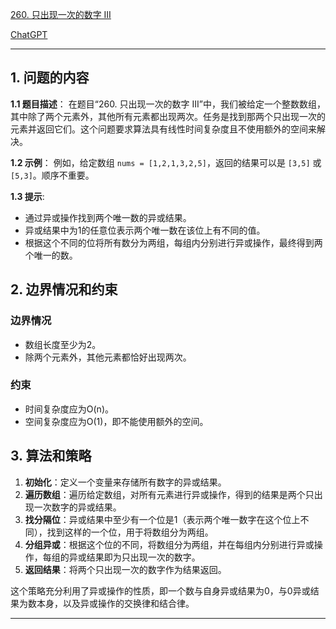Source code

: [260. 只出现一次的数字 III](https://leetcode.cn/problems/single-number-iii)

[ChatGPT](https://chat.openai.com/share/bd6e1397-2332-4ed4-bf1c-816076bca094)

---

## 1. 问题的内容
**1.1 题目描述**：
在题目“260. 只出现一次的数字 III”中，我们被给定一个整数数组，其中除了两个元素外，其他所有元素都出现两次。任务是找到那两个只出现一次的元素并返回它们。这个问题要求算法具有线性时间复杂度且不使用额外的空间来解决。

**1.2 示例**：
例如，给定数组 `nums = [1,2,1,3,2,5]`，返回的结果可以是 `[3,5]` 或 `[5,3]`。顺序不重要。

**1.3 提示**:
- 通过异或操作找到两个唯一数的异或结果。
- 异或结果中为1的任意位表示两个唯一数在该位上有不同的值。
- 根据这个不同的位将所有数分为两组，每组内分别进行异或操作，最终得到两个唯一的数。

## 2. 边界情况和约束
### 边界情况
- 数组长度至少为2。
- 除两个元素外，其他元素都恰好出现两次。

### 约束
- 时间复杂度应为O(n)。
- 空间复杂度应为O(1)，即不能使用额外的空间。


## 3. 算法和策略
1. **初始化**：定义一个变量来存储所有数字的异或结果。
2. **遍历数组**：遍历给定数组，对所有元素进行异或操作，得到的结果是两个只出现一次数字的异或结果。
3. **找分隔位**：异或结果中至少有一个位是1（表示两个唯一数字在这个位上不同），找到这样的一个位，用于将数组分为两组。
4. **分组异或**：根据这个位的不同，将数组分为两组，并在每组内分别进行异或操作，每组的异或结果即为只出现一次的数字。
5. **返回结果**：将两个只出现一次的数字作为结果返回。

这个策略充分利用了异或操作的性质，即一个数与自身异或结果为0，与0异或结果为数本身，以及异或操作的交换律和结合律。

---
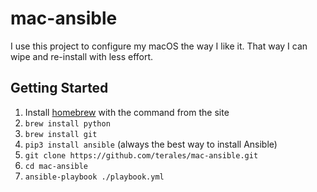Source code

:mac-ansible
===========

I use this project to configure my macOS the way I like it. That way I can wipe
and re-install with less effort.

Getting Started
---------------

1. Install [homebrew](http://brew.sh/) with the command from the site
2. `brew install python`
3. `brew install git`
4. `pip3 install ansible` (always the best way to install Ansible)
5. `git clone https://github.com/terales/mac-ansible.git`
6. `cd mac-ansible`
7. `ansible-playbook ./playbook.yml`
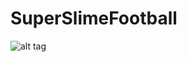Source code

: # SuperSlimeFootball

![alt tag](https://github.com/Toliveira97/SuperSlimeFootball/blob/master/android/assets/GUIMockups.png)
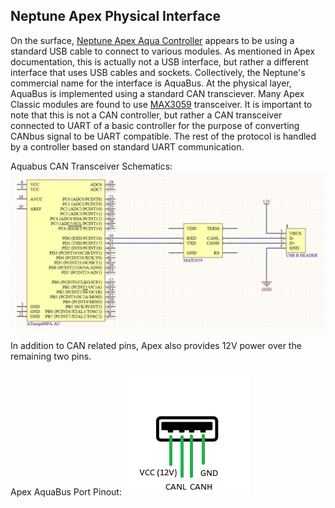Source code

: ## Neptune Apex Physical Interface

On the surface, [Neptune Apex Aqua Controller](https://www.neptunesystems.com/) appears to be using a standard USB cable to connect to various modules. As mentioned in Apex documentation, this is actually not a USB interface, but rather a different interface that uses USB cables and sockets. Collectively, the Neptune's commercial name for the interface is AquaBus. 
At the physical layer, AquaBus is implemented using a standard CAN transciever. Many Apex Classic modules are found to use [MAX3059](https://datasheets.maximintegrated.com/en/ds/MAX3058-MAX3059.pdf) transceiver. It is important to note that this is not a CAN controller, but rather a CAN transceiver connected to UART of a basic controller for the purpose of converting CANbus signal to be UART compatible. The rest of the protocol is handled by a controller based on standard UART communication.

Aquabus CAN Transceiver Schematics:
![Example 1. Aquabus CAN Transceiver Schematics](https://github.com/Stonyx/AquaBusLib/raw/master/docs/AquaBusSchematic1.JPG)

In addition to CAN related pins, Apex also provides 12V power over the remaining two pins.

Apex AquaBus Port Pinout:
![Example 2. Aquabus Port Pinout](https://github.com/Stonyx/AquaBusLib/raw/master/docs/USB_Socket%20Pinout.png)
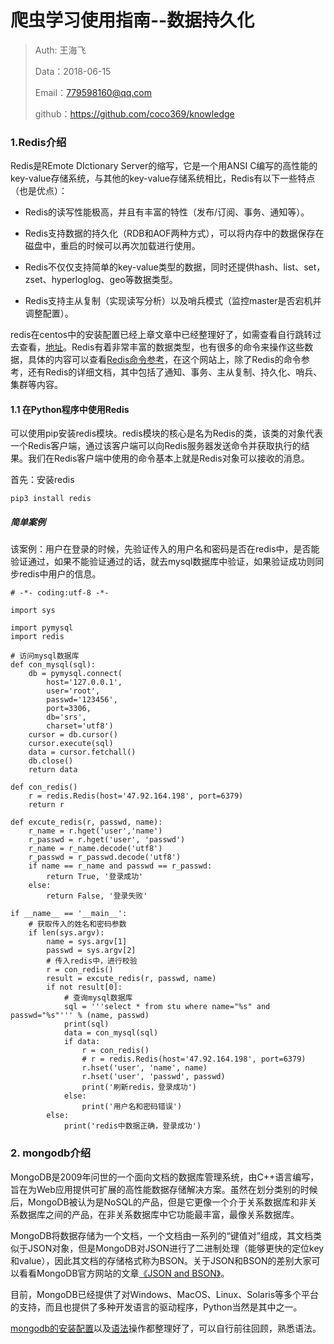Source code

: 
# 爬虫学习使用指南--数据持久化

>Auth: 王海飞
>
>Data：2018-06-15
>
>Email：779598160@qq.com
>
>github：https://github.com/coco369/knowledge 


### 1.Redis介绍

Redis是REmote DIctionary Server的缩写，它是一个用ANSI C编写的高性能的key-value存储系统，与其他的key-value存储系统相比，Redis有以下一些特点（也是优点）：

- Redis的读写性能极高，并且有丰富的特性（发布/订阅、事务、通知等）。

- Redis支持数据的持久化（RDB和AOF两种方式），可以将内存中的数据保存在磁盘中，重启的时候可以再次加载进行使用。

- Redis不仅仅支持简单的key-value类型的数据，同时还提供hash、list、set，zset、hyperloglog、geo等数据类型。

- Redis支持主从复制（实现读写分析）以及哨兵模式（监控master是否宕机并调整配置）。

redis在centos中的安装配置已经上章文章中已经整理好了，如需查看自行跳转过去查看，[地址](../sql/redis.md)。Redis有着非常丰富的数据类型，也有很多的命令来操作这些数据，具体的内容可以查看[Redis命令参考](http://redisdoc.com/)，在这个网站上，除了Redis的命令参考，还有Redis的详细文档，其中包括了通知、事务、主从复制、持久化、哨兵、集群等内容。


#### 1.1 在Python程序中使用Redis


可以使用pip安装redis模块。redis模块的核心是名为Redis的类，该类的对象代表一个Redis客户端，通过该客户端可以向Redis服务器发送命令并获取执行的结果。我们在Redis客户端中使用的命令基本上就是Redis对象可以接收的消息。

首先：安装redis

	pip3 install redis

##### 简单案例

该案例：用户在登录的时候，先验证传入的用户名和密码是否在redis中，是否能验证通过，如果不能验证通过的话，就去mysql数据库中验证，如果验证成功则同步redis中用户的信息。


	# -*- coding:utf-8 -*-
	
	import sys
	
	import pymysql
	import redis
	
	# 访问mysql数据库
	def con_mysql(sql):
		db = pymysql.connect(
			host='127.0.0.1',
			user='root', 
			passwd='123456',
			port=3306,
			db='srs',
			charset='utf8')
		cursor = db.cursor()
		cursor.execute(sql)
		data = cursor.fetchall()
		db.close()
		return data
	
	def con_redis()
	    r = redis.Redis(host='47.92.164.198', port=6379)
	    return r
	
	def excute_redis(r, passwd, name):
	    r_name = r.hget('user','name')
	    r_passwd = r.hget('user', 'passwd')
	    r_name = r_name.decode('utf8')
	    r_passwd = r_passwd.decode('utf8')
	    if name == r_name and passwd == r_passwd:
	    	return True, '登录成功'
	    else:
	    	return False, '登录失败'
	
	if __name__ == '__main__':
		# 获取传入的姓名和密码参数
		if len(sys.argv):
			name = sys.argv[1]
			passwd = sys.argv[2]
		    # 传入redis中，进行校验
			r = con_redis()
			result = excute_redis(r, passwd, name)
			if not result[0]:
				# 查询mysql数据库
				sql = '''select * from stu where name="%s" and passwd="%s"''' % (name, passwd)
				print(sql)
				data = con_mysql(sql)
				if data:
					r = con_redis()
				    # r = redis.Redis(host='47.92.164.198', port=6379)
				    r.hset('user', 'name', name)
				    r.hset('user', 'passwd', passwd)
				    print('刷新redis，登录成功')
				else:
					print('用户名和密码错误')
			else:
				print('redis中数据正确，登录成功')


### 2. mongodb介绍

MongoDB是2009年问世的一个面向文档的数据库管理系统，由C++语言编写，旨在为Web应用提供可扩展的高性能数据存储解决方案。虽然在划分类别的时候后，MongoDB被认为是NoSQL的产品，但是它更像一个介于关系数据库和非关系数据库之间的产品，在非关系数据库中它功能最丰富，最像关系数据库。

MongoDB将数据存储为一个文档，一个文档由一系列的“键值对”组成，其文档类似于JSON对象，但是MongoDB对JSON进行了二进制处理（能够更快的定位key和value），因此其文档的存储格式称为BSON。关于JSON和BSON的差别大家可以看看MongoDB官方网站的文章[《JSON and BSON》](https://www.mongodb.com/json-and-bson)。

目前，MongoDB已经提供了对Windows、MacOS、Linux、Solaris等多个平台的支持，而且也提供了多种开发语言的驱动程序，Python当然是其中之一。

[mongodb的安装配置](../sql/mongodb.md)以及[语法](../sql/mongodb语法.md)操作都整理好了，可以自行前往回顾，熟悉语法。


### 










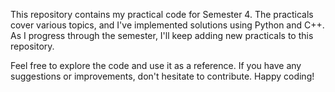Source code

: This repository contains my practical code for Semester 4. The practicals cover various topics, and I've implemented solutions using Python and C++. As I progress through the semester, I'll keep adding new practicals to this repository.

Feel free to explore the code and use it as a reference. If you have any suggestions or improvements, don't hesitate to contribute. Happy coding!
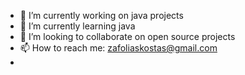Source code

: - 🔭 I’m currently working on java projects
- 🌱 I’m currently learning java
- 👯 I’m looking to collaborate on open source projects
- 📫 How to reach me: zafoliaskostas@gmail.com
- 

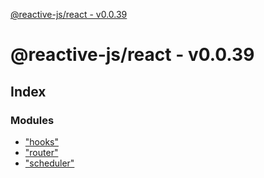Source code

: [@reactive-js/react - v0.0.39](README.md)

# @reactive-js/react - v0.0.39

## Index

### Modules

* ["hooks"](modules/_hooks_.md)
* ["router"](modules/_router_.md)
* ["scheduler"](modules/_scheduler_.md)
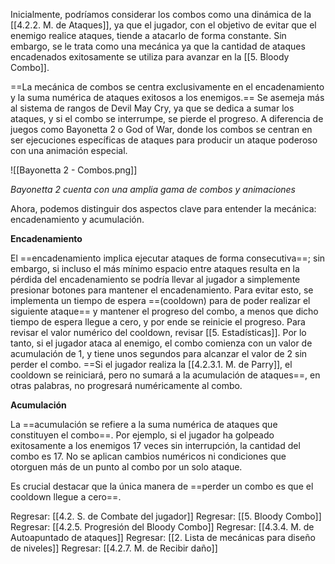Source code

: 
Inicialmente, podríamos considerar los combos como una dinámica de la [[4.2.2. M. de Ataques]], ya que el jugador, con el objetivo de evitar que el enemigo realice ataques, tiende a atacarlo de forma constante. Sin embargo, se le trata como una mecánica ya que la cantidad de ataques encadenados exitosamente se utiliza para avanzar en la [[5. Bloody Combo]].

==La mecánica de combos se centra exclusivamente en el encadenamiento y la suma numérica de ataques exitosos a los enemigos.== Se asemeja más al sistema de rangos de Devil May Cry, ya que se dedica a sumar los ataques, y si el combo se interrumpe, se pierde el progreso. A diferencia de juegos como Bayonetta 2 o God of War, donde los combos se centran en ser ejecuciones específicas de ataques para producir un ataque poderoso con una animación especial.

![[Bayonetta 2 - Combos.png]]

*Bayonetta 2 cuenta con una amplia gama de combos y animaciones*

Ahora, podemos distinguir dos aspectos clave para entender la mecánica: encadenamiento y acumulación.

**Encadenamiento**

El ==encadenamiento implica ejecutar ataques de forma consecutiva==; sin embargo, si incluso el más mínimo espacio entre ataques resulta en la pérdida del encadenamiento se podría llevar al jugador a simplemente presionar botones para mantener el encadenamiento. Para evitar esto, se implementa un tiempo de espera ==(cooldown) para de poder realizar el siguiente ataque== y mantener el progreso del combo, a menos que dicho tiempo de espera llegue a cero, y por ende se reinicie el progreso. Para revisar el valor numérico del cooldown, revisar [[5. Estadísticas]]. Por lo tanto, si el jugador ataca al enemigo, el combo comienza con un valor de acumulación de 1, y tiene unos segundos para alcanzar el valor de 2 sin perder el combo. ==Si el jugador realiza la [[4.2.3.1. M. de Parry]], el cooldown se reiniciará, pero no sumará a la acumulación de ataques==, en otras palabras, no progresará numéricamente al combo.

**Acumulación**

La ==acumulación se refiere a la suma numérica de ataques que constituyen el combo==. Por ejemplo, si el jugador ha golpeado exitosamente a los enemigos 17 veces sin interrupción, la cantidad del combo es 17. No se aplican cambios numéricos ni condiciones que otorguen más de un punto al combo por un solo ataque.

Es crucial destacar que la única manera de ==perder un combo es que el cooldown llegue a cero==. 


Regresar: [[4.2. S. de Combate del jugador]]
Regresar: [[5. Bloody Combo]]
Regresar: [[4.2.5. Progresión del Bloody Combo]]
Regresar: [[4.3.4. M. de Autoapuntado de ataques]]
Regresar: [[2. Lista de mecánicas para diseño de niveles]]
Regresar: [[4.2.7. M. de Recibir daño]]





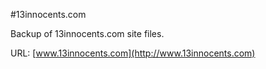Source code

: #13innocents.com

Backup of 13innocents.com site files.

URL: [www.13innocents.com](http://www.13innocents.com)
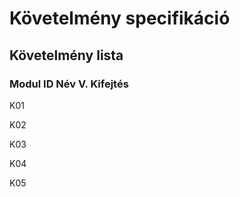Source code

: <h1>Követelmény specifikáció</h1>

<h2>Követelmény lista</h2>

<h3>Modul       ID          Név          V.          Kifejtés </h3>
<p>             K01 </p>
<p>             K02 </p>
<p>             K03 </p>
<p>             K04 </p>
<p>             K05 </p>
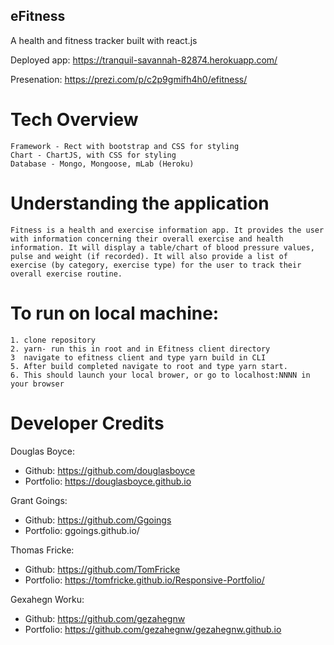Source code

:## eFitness

A health and fitness tracker built with react.js

Deployed app: https://tranquil-savannah-82874.herokuapp.com/

Presenation: https://prezi.com/p/c2p9gmifh4h0/efitness/

# Tech Overview
    Framework - Rect with bootstrap and CSS for styling
    Chart - ChartJS, with CSS for styling
    Database - Mongo, Mongoose, mLab (Heroku)

# Understanding the application
    Fitness is a health and exercise information app. It provides the user with information concerning their overall exercise and health information. It will display a table/chart of blood pressure values, pulse and weight (if recorded). It will also provide a list of exercise (by category, exercise type) for the user to track their overall exercise routine.

# To run on local machine:

    1. clone repository
    2. yarn- run this in root and in Efitness client directory
    3  navigate to efitness client and type yarn build in CLI
    5. After build completed navigate to root and type yarn start.
    6. This should launch your local brower, or go to localhost:NNNN in your browser

# Developer Credits

Douglas Boyce:
- Github: https://github.com/douglasboyce
- Portfolio: https://douglasboyce.github.io

Grant Goings:
- Github: https://github.com/Ggoings
- Portfolio: ggoings.github.io/

Thomas Fricke:
- Github: https://github.com/TomFricke
- Portfolio: https://tomfricke.github.io/Responsive-Portfolio/

Gexahegn Worku:
- Github: https://github.com/gezahegnw
- Portfolio: https://github.com/gezahegnw/gezahegnw.github.io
+ + + + +
# [WHAT YOU SHOULD DO]
Give exactly the lines above that run from the line with "Backup of 13innocents.com site files." to the line with "# Tech Overview", both included, leaving every picture out.

# [ANSWER]
Backup of 13innocents.com site files.

URL: [www.13innocents.com](http://www.13innocents.com)
Source code

: <h1>Követelmény specifikáció</h1>

<h2>Követelmény lista</h2>

<h3>Modul       ID          Név          V.          Kifejtés </h3>
<p>             K01 </p>
<p>             K02 </p>
<p>             K03 </p>
<p>             K04 </p>
<p>             K05 </p>
Source code

:## eFitness

A health and fitness tracker built with react.js

Deployed app: https://tranquil-savannah-82874.herokuapp.com/

Presenation: https://prezi.com/p/c2p9gmifh4h0/efitness/

# Tech Overview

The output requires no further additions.